Thursday, September 18, 2014

Reality vs floor plans

This entire process has been an education that I've welcomed even though I didn't realize I was signing up for such. I'm not sure anyone comprehends what building a custom home involves unless they have actually been through the process. We have previously moved into two brand new homes and chose the flooring, hardware, lighting, etc. It was relatively easy compared to starting from scratch, so it hadn't scared me away from wanting to "build a home".

The other two builders had worked out the floor plan, knew which way doors were to swing, how trim would work with other trim nearby, and so much more. Now we get to work through that with the builder and sub-contractors. If these people secretly wish I would simply not ask so many questions, they haven't expressed as much, but instead have graciously explained why a different idea might work better in a certain situation.

One example was when we realized a computer tower wouldn't fit in the cabinet that was to hold it. (Going back even further, we had originally planned to use a laptop in this space but after consideration had realized that laptops can be a pain when trying to complete certain tasks. Give us the "old fashioned" desktop with large monitors, an actual keyboard and mouse, please!) So, after talking through the space, we decided to delete the drawer at the top of this cabinet and reconfigure the area behind two doors. Now my husband can reach drawer space from his chair and still have his computer wiring hidden inside the cabinets.

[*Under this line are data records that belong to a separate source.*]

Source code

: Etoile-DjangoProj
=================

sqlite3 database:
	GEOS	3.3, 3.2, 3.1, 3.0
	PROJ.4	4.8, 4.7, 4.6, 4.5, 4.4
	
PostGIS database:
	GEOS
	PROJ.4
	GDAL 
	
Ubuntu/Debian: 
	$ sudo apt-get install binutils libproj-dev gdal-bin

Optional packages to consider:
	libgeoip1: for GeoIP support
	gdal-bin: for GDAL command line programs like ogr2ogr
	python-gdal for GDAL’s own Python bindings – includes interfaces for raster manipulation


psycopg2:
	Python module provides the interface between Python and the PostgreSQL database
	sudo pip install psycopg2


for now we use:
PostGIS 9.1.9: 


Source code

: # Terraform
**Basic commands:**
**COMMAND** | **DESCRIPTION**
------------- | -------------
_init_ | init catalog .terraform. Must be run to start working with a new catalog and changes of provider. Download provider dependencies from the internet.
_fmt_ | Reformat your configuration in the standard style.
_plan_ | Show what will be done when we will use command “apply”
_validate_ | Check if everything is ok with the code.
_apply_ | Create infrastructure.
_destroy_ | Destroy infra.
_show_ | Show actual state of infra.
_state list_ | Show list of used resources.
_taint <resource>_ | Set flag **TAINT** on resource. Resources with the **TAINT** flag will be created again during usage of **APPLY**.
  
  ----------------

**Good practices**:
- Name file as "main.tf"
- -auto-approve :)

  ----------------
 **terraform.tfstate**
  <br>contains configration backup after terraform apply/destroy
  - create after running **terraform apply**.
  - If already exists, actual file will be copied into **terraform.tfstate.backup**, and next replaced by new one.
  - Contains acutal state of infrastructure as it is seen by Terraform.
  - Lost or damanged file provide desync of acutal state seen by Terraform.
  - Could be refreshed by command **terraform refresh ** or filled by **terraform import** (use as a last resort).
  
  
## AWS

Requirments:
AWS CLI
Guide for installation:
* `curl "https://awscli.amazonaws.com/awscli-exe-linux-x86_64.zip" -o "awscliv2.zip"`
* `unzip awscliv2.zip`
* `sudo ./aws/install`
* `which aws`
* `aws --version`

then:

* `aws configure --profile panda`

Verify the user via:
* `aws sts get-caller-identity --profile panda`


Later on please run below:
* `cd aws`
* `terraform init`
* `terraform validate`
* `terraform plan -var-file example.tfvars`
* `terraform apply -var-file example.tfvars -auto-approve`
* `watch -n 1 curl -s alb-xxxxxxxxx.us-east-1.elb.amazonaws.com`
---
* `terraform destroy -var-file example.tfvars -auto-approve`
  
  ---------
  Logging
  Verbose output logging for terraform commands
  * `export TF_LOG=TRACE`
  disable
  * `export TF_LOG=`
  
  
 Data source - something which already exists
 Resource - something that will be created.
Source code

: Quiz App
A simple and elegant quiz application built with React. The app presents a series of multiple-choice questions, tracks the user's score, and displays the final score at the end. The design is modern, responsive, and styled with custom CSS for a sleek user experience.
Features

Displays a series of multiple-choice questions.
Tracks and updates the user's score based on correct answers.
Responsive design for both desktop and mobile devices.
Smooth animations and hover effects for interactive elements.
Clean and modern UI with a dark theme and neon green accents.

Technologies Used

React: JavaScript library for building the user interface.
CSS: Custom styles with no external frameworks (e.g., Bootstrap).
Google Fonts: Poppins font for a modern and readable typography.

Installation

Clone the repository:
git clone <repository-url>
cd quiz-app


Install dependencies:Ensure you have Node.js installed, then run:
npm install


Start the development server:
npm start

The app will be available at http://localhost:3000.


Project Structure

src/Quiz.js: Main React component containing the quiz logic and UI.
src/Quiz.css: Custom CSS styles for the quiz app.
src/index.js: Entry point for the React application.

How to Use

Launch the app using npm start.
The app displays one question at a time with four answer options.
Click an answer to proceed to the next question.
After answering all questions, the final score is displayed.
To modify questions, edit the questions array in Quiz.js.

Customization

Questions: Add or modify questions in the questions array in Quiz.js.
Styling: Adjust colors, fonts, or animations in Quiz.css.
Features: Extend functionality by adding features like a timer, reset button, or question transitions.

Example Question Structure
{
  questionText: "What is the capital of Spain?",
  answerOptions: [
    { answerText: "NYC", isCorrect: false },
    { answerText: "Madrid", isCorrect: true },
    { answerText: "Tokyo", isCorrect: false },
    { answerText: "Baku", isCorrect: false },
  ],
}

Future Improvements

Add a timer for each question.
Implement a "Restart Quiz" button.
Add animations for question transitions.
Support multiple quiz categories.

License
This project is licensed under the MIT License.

Moving to a toilet area in the master bathroom to discover the door swings inside this little room and will hit the toilet.  This conversation reminded me of public restrooms where you almost have to stand on the toilet to open or close the door. WHAT were the space designers thinking? In our situation, there was a simple fix; let the door open out. Since the door hasn't been hung, it's an even easier fix.

There are cabinets in bathrooms that have trim at the top and they are causing us to pause and rethink pediments on the top of doors in that space. Overcrowding with too much trim isn't an answer, so we're taking the "keep it simple" approach to avoid a problem. The never-ending list goes on and on as we work through various ideas to solve these problems. I'm just thankful for the expertise of the builder and trim carpenter who willingly share ideas on how to solve these problems. I've learned that looking at floorplans is a great deal different than reality.